An art-centered political education requires a community centered around the lived experiences of artists. In Study Group we will dive further into the relationship between art and revolutionary change by exploring themes around art, community, capitalism, peace, imperialism, and more. Study group is our alternative to traditional academic or institution-based learning. As a space that prioritizes collectivity, it is for artists and cultural workers to come together, support one another, and think critically about how we struggle through our conditions today. This practice is integral to the survival of art and it is essential to imagining the power of art beyond capitalism. A better world is possible, and it is unity and collective knowledge building that bring us one-step closer.
Heather and Danielle, Oct-Dec 2025
[1] Currently, Danielle and Heather personally front the cost of all printed material. The donations and purchase of anything from Nox goes to paying back Heather and Danielle for the printed goods. Any additional leftover money goes back to Nox Library for administrative costs (ie website) and for future free materials. Danielle and Heather do not make any money from Nox Library.
[2] Origins of an Urban Crisis is one book we recommend to learn more about the destruction of Black Bottom and similar gentrification projects in Detroit. We also encourage you to check out the Black Bottom Archives.
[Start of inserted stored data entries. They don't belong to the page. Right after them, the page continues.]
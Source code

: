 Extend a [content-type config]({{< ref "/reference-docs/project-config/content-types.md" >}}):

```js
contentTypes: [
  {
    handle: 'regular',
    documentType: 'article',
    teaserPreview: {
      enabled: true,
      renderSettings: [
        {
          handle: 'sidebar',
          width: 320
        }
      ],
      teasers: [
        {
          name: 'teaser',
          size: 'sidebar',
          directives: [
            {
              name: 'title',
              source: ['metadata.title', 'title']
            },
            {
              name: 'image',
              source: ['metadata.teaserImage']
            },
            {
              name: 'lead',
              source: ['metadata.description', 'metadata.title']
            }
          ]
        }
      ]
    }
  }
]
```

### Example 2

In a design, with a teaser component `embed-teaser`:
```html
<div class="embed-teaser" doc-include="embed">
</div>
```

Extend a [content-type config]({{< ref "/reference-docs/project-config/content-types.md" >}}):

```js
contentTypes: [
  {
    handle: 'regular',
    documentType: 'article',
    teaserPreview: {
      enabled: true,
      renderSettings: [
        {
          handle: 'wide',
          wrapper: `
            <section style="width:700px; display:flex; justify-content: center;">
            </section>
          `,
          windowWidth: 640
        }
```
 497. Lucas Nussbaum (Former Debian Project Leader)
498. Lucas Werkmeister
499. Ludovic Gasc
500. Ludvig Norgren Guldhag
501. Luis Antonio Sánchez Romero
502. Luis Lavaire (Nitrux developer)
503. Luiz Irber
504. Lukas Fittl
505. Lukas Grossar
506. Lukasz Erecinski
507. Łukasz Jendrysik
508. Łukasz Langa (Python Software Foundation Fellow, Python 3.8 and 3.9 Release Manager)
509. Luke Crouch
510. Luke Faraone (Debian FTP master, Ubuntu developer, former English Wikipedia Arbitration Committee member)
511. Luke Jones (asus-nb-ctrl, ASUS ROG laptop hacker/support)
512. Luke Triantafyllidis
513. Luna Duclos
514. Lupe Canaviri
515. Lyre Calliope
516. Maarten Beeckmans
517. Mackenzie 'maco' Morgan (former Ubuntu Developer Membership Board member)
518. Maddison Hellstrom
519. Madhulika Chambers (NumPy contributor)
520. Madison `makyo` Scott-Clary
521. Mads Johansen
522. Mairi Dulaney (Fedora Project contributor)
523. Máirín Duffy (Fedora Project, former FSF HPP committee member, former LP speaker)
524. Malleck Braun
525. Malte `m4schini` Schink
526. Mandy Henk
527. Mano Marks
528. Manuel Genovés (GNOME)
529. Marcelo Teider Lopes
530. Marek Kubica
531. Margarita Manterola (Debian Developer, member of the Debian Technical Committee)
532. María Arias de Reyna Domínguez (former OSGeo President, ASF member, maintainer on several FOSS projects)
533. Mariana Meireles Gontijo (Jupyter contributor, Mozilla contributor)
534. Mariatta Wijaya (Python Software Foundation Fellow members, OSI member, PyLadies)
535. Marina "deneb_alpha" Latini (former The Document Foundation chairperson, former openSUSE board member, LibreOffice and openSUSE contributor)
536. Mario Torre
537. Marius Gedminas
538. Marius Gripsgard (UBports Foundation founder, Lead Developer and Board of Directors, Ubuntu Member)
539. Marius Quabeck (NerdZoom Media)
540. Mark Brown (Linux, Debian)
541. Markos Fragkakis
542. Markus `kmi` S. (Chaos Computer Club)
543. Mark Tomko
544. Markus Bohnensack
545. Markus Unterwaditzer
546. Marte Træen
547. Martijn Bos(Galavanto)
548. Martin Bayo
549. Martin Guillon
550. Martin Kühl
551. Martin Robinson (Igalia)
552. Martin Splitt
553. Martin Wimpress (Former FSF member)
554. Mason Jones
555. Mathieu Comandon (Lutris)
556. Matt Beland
[3] More information about the Detroit 2050: A Future Beyond Billionaires exhibition at Swords into Plowshares and information that Detroiters for Tax Justice put together in their Billion Dollar Report can be found in an essay we wrote for Runner Magazine, Detroit 2050: A Present With and a Future Beyond Billionaires published on December 13, 2025.
[4] In the City of Detroit, as voted on by Detroiters in 2016 and later ammended by city council in 2021, the Community Benefits Ordinacne requires developers to engage with neighboring communities through the establishment of a Neighborhood Advirosry Council with the goal to agree on benefits for the community as well as address foreseen negative impacts of the development in the community.
[5] The institute of Policy Studies puts out a report each year that highlights how the average tax payer’s dollars are being spent. In 2024, the average US taxpayer paid $98 to border patrol, deportations, and immigration detentions.
Also in 2024, the average US taxpayer paid $3,707 towards weapons and war. This includes $2,929 to the Pentagon, and the remaining to nuclear weapons and foreign militaries. This, however, was under the previous administration. We anticipate the number to have increased since Trump took office.
[6] We've reached out to our friends in Detroiters for Tax Justice to hear what they've learned on this
[7] To re-iterate, the art world is not a world in and of itself; the art world is how we refer to the social structure that exists to silo and control art, art education, art scholarship/research, and the art market, as well as exploit artists and cultural workers to sustain bourgeois ideology and uphold capitalism/imperialism. Art and the work of artists can exist outside of the art world and as part of the world.
[8] Swords into Plowshares and the recent union drive at the Detroit Institute of Arts are two more examples of this. SIP collaborates with community members and organizers as frequently as it does with artists, and DIA Workers United is a collective resistance to the institutional exploitation of workers which the art world has historically perpetuated.